For more information about See to Read vision screenings, visit http://www.seetoread.net or contact the Eugene Public Library at 541-682-8316 or http://www.eugene-or.gov/library.
(2) Gardening and Food News : 2015 Northwest Permaculture Convergence August 28, 29 & 30
The Convergence will be a unique opportunity to connect with others with a keen interest in urban/suburban resilience. August 28 to 30 at the River Road Recreation Center. The Green Neighborhood Summit is even more specific about creating resilient homes and neighborhoods with presentations, a Saturday site tour and caucus sessions. We are expecting participants from Portland, Olympia, Seattle, Bellingham, Ashland, Tacoma, Port Townsend, Eugene.
The Summit is intended to mark the beginning of a regional/bi state network to compare notes and learn from each other about greening our homes, neighborhoods and communities.

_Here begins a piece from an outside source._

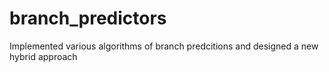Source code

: # branch_predictors
Implemented various algorithms of branch predcitions and designed a new hybrid approach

The Summit will include presentations of particular interest to neighborhood leaders including Green Prearedness, Block Planning, great stories from other town about greening neighborhoods plus caucus sessions to meet our colleagues and compare notes.
The site tours on Friday will be extensive. Five tours will visit over 40 sites. Rain water catchment, solar redesign, edible landscaping, collaborations between neighbors, reclaiming automobile space and a lot more such as green business, Block Planning, community projects on public property, shared residential living and more.
The outdoor Expo will be free and open to the public with 15 presentations about sustainability and resilience skills, educational groups tabling, exhibits, Kid Zone and much more. The site tours and Summit are free and open to the public. Both the site tours and Expo are free and open to the public.
The Convergence web site is up dated with schedules for the overall event, the Summit, the site tours. We will have the presentation schedule on line by July 5, anticipating over 35 panels and presentations such as regional food security, cooperative economics, food forests, green preparedness, permaculture applied to suburban properties and much more.
The plenary talks will focus on creating more green and resilient neighborhoods with speakers from all over the Northwest. Bikes are highly recommended. Check registration for group discounts. Five or more people registering at the same time means a $20 savings per person.
Visit the website http://www.northwestpermaculture.org for a schedule and more information.
(3) Future Plans
Eugene Parks System Plan Update
PICTURE the possibilities; PLAN places and spaces; PLAY for years to come!
The City of Eugene is embarking on an 18-month process to update Eugene’s parks and recreation system plan. PARKS and RECreate will build on the system’s strong legacy and guide necessary adjustments to meet new challenges. And, we can’t do it without you!
This summer we are squarely in the “collect” phase of the project and we need to know – what do you want, need and desire for Eugene’s parks and recreation? There are a number of ways you can join the conversation and tell us what is important to YOU.
Take this 15-minute survey. It’s quick and easy. Your voice truly matters AND we will enter you into a prize drawing for amazing customized recreation experiences.
Register for our mailing list so we can keep you updated on what we are learning as we move forward.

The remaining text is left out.